I went to see a camp of Serbian soldiers; they had many large guns and carts full of shells which they showed us. Sixteen shells in each cart; they were 15 cc. They also had boxes full of rings of gun cotton, with powder in the centre; these they put on the top part of the shell before firing it off. There are about 200 bullocks and carts at this camp. The hood part of the ox-cart is used as a shelter for two soldiers to sleep under, and very comfortable it looks, and they only have a very few tents to pitch and quite small ones, low to the ground; one cannot stand up in them. Six men sleep in one tent. We went to see the air-craft guns and were shown how they were worked; it was most interesting. We then went on to where
the Serbs were practising firing the shells. They have high stone walls which they use as a target, and there are two or three trenches near the walls. We saw lots of bursted shells. In the afternoon we went for another walk and saw the women making wine out of plums. They pack large barrels full of plums, then fill them up with water and put some sugar in; these are left for a month or longer; then the liquor is drawn off and bottled. I wish the plums had been washed! We met some women knitting some elaborate coloured stockings; the colour is worked in after the stockings are knitted. Some of the walnuts here are almost as large as a hen's egg.
Saturday, September 11, 1915.
Today I have been in the wards taking the numbers down of all the patients. I also did some washing, then I got some lovely wild flowers and arranged them in our sitting-room. We have a gorgeous Indian tent; it is cool in the hot weather and warm in cold; it is lined inside with yellow. I have a very large tent all to myself; it would hold quite six or eight beds, so I am in luck's way. On my table I constantly find dishes of grapes, and tonight I found a dish of boiled corn—so good, I invited four of the nurses up to help eat it. The farm girls bring me all these good things, but of course I have to be careful what I eat. Five of the Second Farmers' unit have been to spend the day with us; one of them comes from St. Leonards. She has asked me to go and see her when I return to England. I also met a nurse from Holland; she knows me quite well by sight; she used to work for Dr. Stanley Turner at Battersea.
Sunday, September 12, 1915.
I have been for two short walks today. The fields are still a mass of lovely wild flowers, and the hedges full of red berries. I keep the sitting-room supplied with flowers as I am not allowed to do work, so I do all kinds of odd jobs.
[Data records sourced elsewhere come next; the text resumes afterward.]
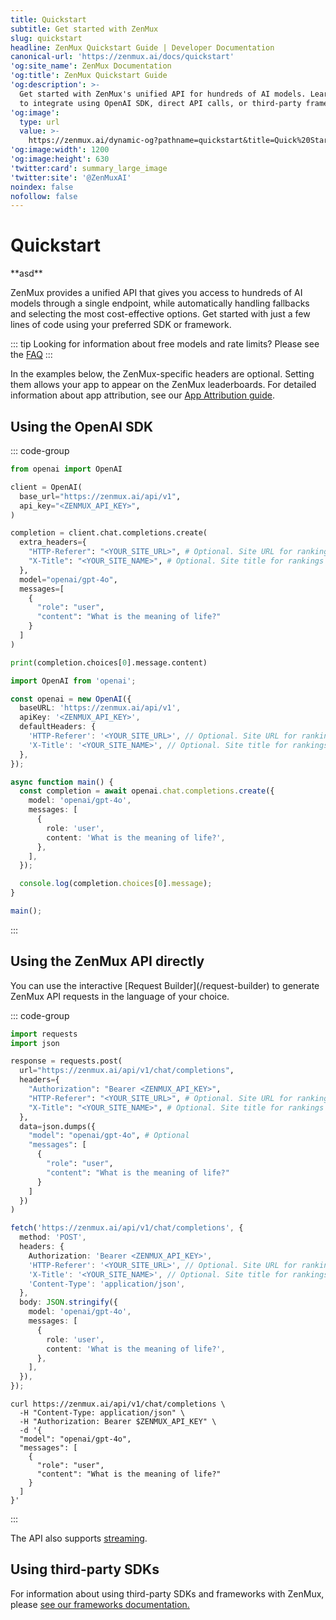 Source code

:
 ```yaml
---
title: Quickstart
subtitle: Get started with ZenMux
slug: quickstart
headline: ZenMux Quickstart Guide | Developer Documentation
canonical-url: 'https://zenmux.ai/docs/quickstart'
'og:site_name': ZenMux Documentation
'og:title': ZenMux Quickstart Guide
'og:description': >-
  Get started with ZenMux's unified API for hundreds of AI models. Learn how
  to integrate using OpenAI SDK, direct API calls, or third-party frameworks.
'og:image':
  type: url
  value: >-
    https://zenmux.ai/dynamic-og?pathname=quickstart&title=Quick%20Start&description=Start%20using%20ZenMux%20API%20in%20minutes%20with%20any%20SDK
'og:image:width': 1200
'og:image:height': 630
'twitter:card': summary_large_image
'twitter:site': '@ZenMuxAI'
noindex: false
nofollow: false
---
```

# Quickstart
<Copy> 
  **asd** 
</Copy>

ZenMux provides a unified API that gives you access to hundreds of AI models through a single endpoint, while automatically handling fallbacks and selecting the most cost-effective options. Get started with just a few lines of code using your preferred SDK or framework.

::: tip
  Looking for information about free models and rate limits? Please see the [FAQ](./markdown-examples.md)
:::

In the examples below, the ZenMux-specific headers are optional. Setting them allows your app to appear on the ZenMux leaderboards. For detailed information about app attribution, see our [App Attribution guide](./markdown-examples.md).

## Using the OpenAI SDK

::: code-group

```python title="Python"
from openai import OpenAI

client = OpenAI(
  base_url="https://zenmux.ai/api/v1",
  api_key="<ZENMUX_API_KEY>",
)

completion = client.chat.completions.create(
  extra_headers={
    "HTTP-Referer": "<YOUR_SITE_URL>", # Optional. Site URL for rankings on zenmux.ai.
    "X-Title": "<YOUR_SITE_NAME>", # Optional. Site title for rankings on zenmux.ai.
  },
  model="openai/gpt-4o",
  messages=[
    {
      "role": "user",
      "content": "What is the meaning of life?"
    }
  ]
)

print(completion.choices[0].message.content)
```

```typescript title="TypeScript"
import OpenAI from 'openai';

const openai = new OpenAI({
  baseURL: 'https://zenmux.ai/api/v1',
  apiKey: '<ZENMUX_API_KEY>',
  defaultHeaders: {
    'HTTP-Referer': '<YOUR_SITE_URL>', // Optional. Site URL for rankings on zenmux.ai.
    'X-Title': '<YOUR_SITE_NAME>', // Optional. Site title for rankings on zenmux.ai.
  },
});

async function main() {
  const completion = await openai.chat.completions.create({
    model: 'openai/gpt-4o',
    messages: [
      {
        role: 'user',
        content: 'What is the meaning of life?',
      },
    ],
  });

  console.log(completion.choices[0].message);
}

main();
```

:::

## Using the ZenMux API directly

<Tip>
  You can use the interactive [Request Builder](/request-builder) to generate ZenMux API requests in the language of your choice.
</Tip>

::: code-group

```python title="Python"
import requests
import json

response = requests.post(
  url="https://zenmux.ai/api/v1/chat/completions",
  headers={
    "Authorization": "Bearer <ZENMUX_API_KEY>",
    "HTTP-Referer": "<YOUR_SITE_URL>", # Optional. Site URL for rankings on zenmux.ai.
    "X-Title": "<YOUR_SITE_NAME>", # Optional. Site title for rankings on zenmux.ai.
  },
  data=json.dumps({
    "model": "openai/gpt-4o", # Optional
    "messages": [
      {
        "role": "user",
        "content": "What is the meaning of life?"
      }
    ]
  })
)
```

```typescript title="TypeScript"
fetch('https://zenmux.ai/api/v1/chat/completions', {
  method: 'POST',
  headers: {
    Authorization: 'Bearer <ZENMUX_API_KEY>',
    'HTTP-Referer': '<YOUR_SITE_URL>', // Optional. Site URL for rankings on zenmux.ai.
    'X-Title': '<YOUR_SITE_NAME>', // Optional. Site title for rankings on zenmux.ai.
    'Content-Type': 'application/json',
  },
  body: JSON.stringify({
    model: 'openai/gpt-4o',
    messages: [
      {
        role: 'user',
        content: 'What is the meaning of life?',
      },
    ],
  }),
});
```

```shell title="Shell"
curl https://zenmux.ai/api/v1/chat/completions \
  -H "Content-Type: application/json" \
  -H "Authorization: Bearer $ZENMUX_API_KEY" \
  -d '{
  "model": "openai/gpt-4o",
  "messages": [
    {
      "role": "user",
      "content": "What is the meaning of life?"
    }
  ]
}'
```

:::

The API also supports [streaming](./markdown-examples.md).

## Using third-party SDKs

For information about using third-party SDKs and frameworks with ZenMux, please [see our frameworks documentation.](./markdown-examples.md)
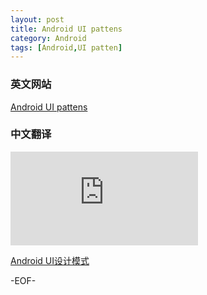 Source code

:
 ```yaml
---
layout: post
title: Android UI pattens
category: Android
tags: [Android,UI patten]
---
```


### 英文网站

[Android UI pattens](http://unitid.nl/androidpatterns/)

### 中文翻译

![ui](https://github.com/hellosure/hellosure.github.com/blob/master/_attach/android-ui-pattens.pdf?raw=true "ui")

[Android UI设计模式](https://github.com/hellosure/hellosure.github.com/blob/master/_attach/android-ui-pattens.pdf?raw=true)      

-EOF-
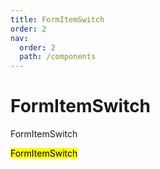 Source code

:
 ```yaml
---
title: FormItemSwitch
order: 2
nav:
  order: 2
  path: /components
---
```


# FormItemSwitch

FormItemSwitch

<mark>FormItemSwitch</mark>

<code src='./demos/Demo1.tsx' />
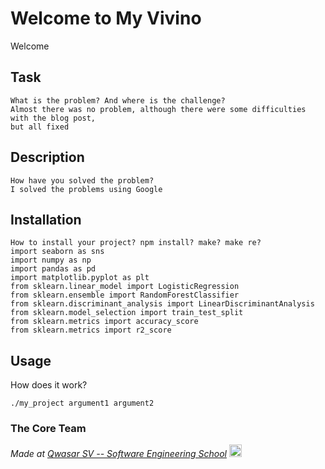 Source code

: # Welcome to My Vivino
Welcome

## Task
```
What is the problem? And where is the challenge?
Almost there was no problem, although there were some difficulties with the blog post, 
but all fixed
```

## Description
```
How have you solved the problem?
I solved the problems using Google
```
## Installation
```
How to install your project? npm install? make? make re?
import seaborn as sns
import numpy as np
import pandas as pd
import matplotlib.pyplot as plt
from sklearn.linear_model import LogisticRegression
from sklearn.ensemble import RandomForestClassifier
from sklearn.discriminant_analysis import LinearDiscriminantAnalysis
from sklearn.model_selection import train_test_split
from sklearn.metrics import accuracy_score
from sklearn.metrics import r2_score
```
## Usage
How does it work?
``` It works great
./my_project argument1 argument2
```

### The Core Team


<span><i>Made at <a href='https://qwasar.io'>Qwasar SV -- Software Engineering School</a></i></span>
<span><img alt='Qwasar SV -- Software Engineering Schools Logo' src='https://storage.googleapis.com/qwasar-public/qwasar-logo_50x50.png' width='20px'></span>
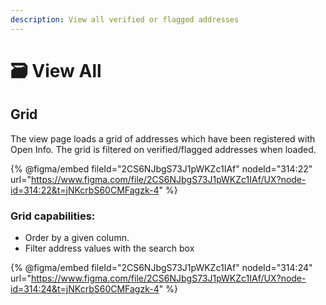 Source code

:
 ```yaml
---
description: View all verified or flagged addresses
---
```


# 🗃 View All

## Grid

The view page loads a grid of addresses which have been registered with Open Info. The grid is filtered on verified/flagged addresses when loaded.&#x20;

{% @figma/embed fileId="2CS6NJbgS73J1pWKZc1IAf" nodeId="314:22" url="https://www.figma.com/file/2CS6NJbgS73J1pWKZc1IAf/UX?node-id=314:22&t=jNKcrbS60CMFagzk-4" %}

### Grid capabilities:

* Order by a given column.
* Filter address values with the search box

{% @figma/embed fileId="2CS6NJbgS73J1pWKZc1IAf" nodeId="314:24" url="https://www.figma.com/file/2CS6NJbgS73J1pWKZc1IAf/UX?node-id=314:24&t=jNKcrbS60CMFagzk-4" %}

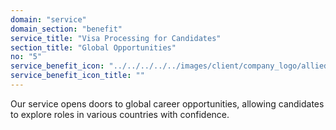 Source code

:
```yaml
---
domain: "service"
domain_section: "benefit"
service_title: "Visa Processing for Candidates"
section_title: "Global Opportunities"
no: "5"
service_benefit_icon: "../../../../../images/client/company_logo/allied-marketing.png"
service_benefit_icon_title: ""
---
```


Our service opens doors to global career opportunities, allowing candidates to explore roles in various countries with confidence.
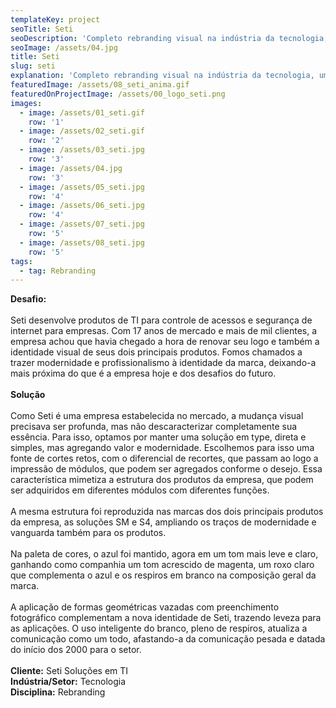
 ```yaml
---
templateKey: project
seoTitle: Seti
seoDescription: 'Completo rebranding visual na indústria da tecnologia, um bit por vez.'
seoImage: /assets/04.jpg
title: Seti
slug: seti
explanation: 'Completo rebranding visual na indústria da tecnologia, um bit por vez.'
featuredImage: /assets/08_seti_anima.gif
featuredOnProjectImage: /assets/00_logo_seti.png
images:
  - image: /assets/01_seti.gif
    row: '1'
  - image: /assets/02_seti.gif
    row: '2'
  - image: /assets/03_seti.jpg
    row: '3'
  - image: /assets/04.jpg
    row: '3'
  - image: /assets/05_seti.jpg
    row: '4'
  - image: /assets/06_seti.jpg
    row: '4'
  - image: /assets/07_seti.jpg
    row: '5'
  - image: /assets/08_seti.jpg
    row: '5'
tags:
  - tag: Rebranding
---
```

**Desafio:** 
<br><br>
Seti desenvolve produtos de TI para controle de acessos e segurança de internet para empresas. Com 17 anos de mercado e mais de mil clientes, a empresa achou que havia chegado a hora de renovar seu logo e também a identidade visual de seus dois principais produtos. Fomos chamados a trazer modernidade e profissionalismo à identidade da marca, deixando-a mais próxima do que é a empresa hoje e dos desafios do futuro.
<br><br>
**Solução**
<br><br>
Como Seti é uma empresa estabelecida no mercado, a mudança visual precisava ser profunda, mas não descaracterizar completamente sua essência. Para isso, optamos por manter uma solução em type, direta e simples, mas agregando valor e modernidade. Escolhemos para isso uma fonte de cortes retos, com o diferencial de recortes, que passam ao logo a impressão de módulos, que podem ser agregados conforme o desejo. Essa característica mimetiza a estrutura dos produtos da empresa, que podem ser adquiridos em diferentes módulos com diferentes funções.
<br><br>
A mesma estrutura foi reproduzida nas marcas dos dois principais produtos da empresa, as soluções SM e S4, ampliando os traços de modernidade e vanguarda também para os produtos.
<br><br>
Na paleta de cores, o azul foi mantido, agora em um tom mais leve e claro, ganhando como companhia um tom acrescido de magenta, um roxo claro que complementa o azul e os respiros em branco na composição geral da marca.
<br><br>
A aplicação de formas geométricas vazadas com preenchimento fotográfico complementam a nova identidade de Seti, trazendo leveza para as aplicações. O uso inteligente do branco, pleno de respiros, atualiza a comunicação como um todo, afastando-a da comunicação pesada e datada do início dos 2000 para o setor.
<br><br>
**Cliente:** 
Seti Soluções em TI
<br>
**Indústria/Setor:** 
Tecnologia
<br>
**Disciplina:** 
Rebranding
<br><br><br><br>
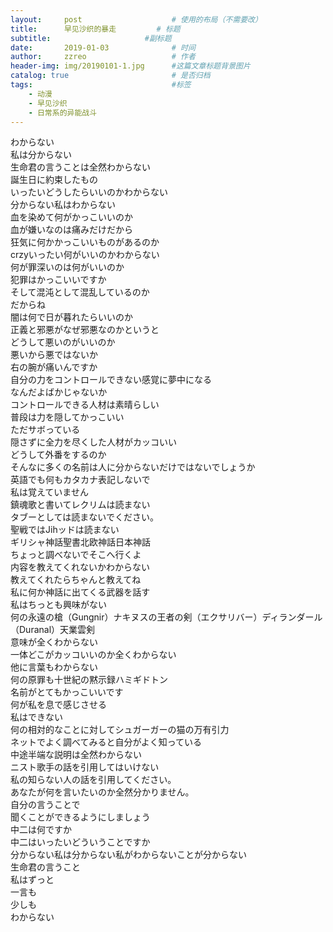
 ```yaml
---
layout:     post   				    # 使用的布局（不需要改）
title:      早见沙织的暴走 		# 标题 
subtitle:                     #副标题
date:       2019-01-03 				# 时间
author:     zzreo 					# 作者
header-img: img/20190101-1.jpg 	    #这篇文章标题背景图片
catalog: true 						# 是否归档
tags:								#标签
    - 动漫
    - 早见沙织
    - 日常系的异能战斗   
---
```


わからない  
私は分からない  
生命君の言うことは全然わからない  
誕生日に約束したもの  
いったいどうしたらいいのかわからない   
分からない私はわからない  
血を染めて何がかっこいいのか  
血が嫌いなのは痛みだけだから  
狂気に何かかっこいいものがあるのか  
crzyいったい何がいいのかわからない  
何が罪深いのは何がいいのか  
犯罪はかっこいいですか  
そして混沌として混乱しているのか  
だからね  
闇は何で日が暮れたらいいのか  
正義と邪悪がなぜ邪悪なのかというと  
どうして悪いのがいいのか  
悪いから悪ではないか  
右の腕が痛いんですか  
自分の力をコントロールできない感覚に夢中になる  
なんだよばかじゃないか  
コントロールできる人材は素晴らしい  
普段は力を隠してかっこいい  
ただサボっている  
隠さずに全力を尽くした人材がカッコいい  
どうして外番をするのか  
そんなに多くの名前は人に分からないだけではないでしょうか  
英語でも何もカタカナ表記しないで  
私は覚えていません  
鎮魂歌と書いてレクリムは読まない  
タブーとしては読まないでください。  
聖戦ではJihッドは読まない  
ギリシャ神話聖書北欧神話日本神話  
ちょっと調べないでそこへ行くよ  
内容を教えてくれないかわからない  
教えてくれたらちゃんと教えてね  
私に何か神話に出てくる武器を話す  
私はちっとも興味がない   
何の永遠の槍（Gungnir）ナキヌスの王者の剣（エクサリバー）ディランダール（Duranal）天業雲剣  
意味が全くわからない  
一体どこがカッコいいのか全くわからない  
他に言葉もわからない  
何の原罪も十世紀の黙示録ハミギドトン  
名前がとてもかっこいいです  
何が私を息で感じさせる  
私はできない  
何の相対的なことに対してシュガーガーの猫の万有引力  
ネットでよく調べてみると自分がよく知っている  
中途半端な説明は全然わからない  
ニスト歌手の話を引用してはいけない  
私の知らない人の話を引用してください。  
あなたが何を言いたいのか全然分かりません。  
自分の言うことで  
聞くことができるようにしましょう  
中二は何ですか  
中二はいったいどういうことですか  
分からない私は分からない私がわからないことが分からない  
生命君の言うこと  
私はずっと  
一言も  
少しも  
わからない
Monday, September 13, 1915.
A wet day, so I wrote cards this morning and mended stockings. Letters and papers are coming very badly from home. We have seven dispensaries at work; Mrs. Stobart has just started the last one.
Tuesday, September 14, 1915.
I went for a walk with one of the sisters. We saw a large Serbian camp, then on to a gipsy village. We had crowds of little children after us; they are not used to seeing strangers about. We then saw a cemetery where some Austrian prisoners were digging up some old graves; the skulls and bones they were collecting and putting into handkerchiefs to re-bury them; it was a ghastly sight. In this cemetery they had little arched fireplaces made of brick at the head of each grave. I suppose in the cold weather when they come to wail over the grave they light a fire. I have picked up seven horseshoes, so I ought to have some good luck.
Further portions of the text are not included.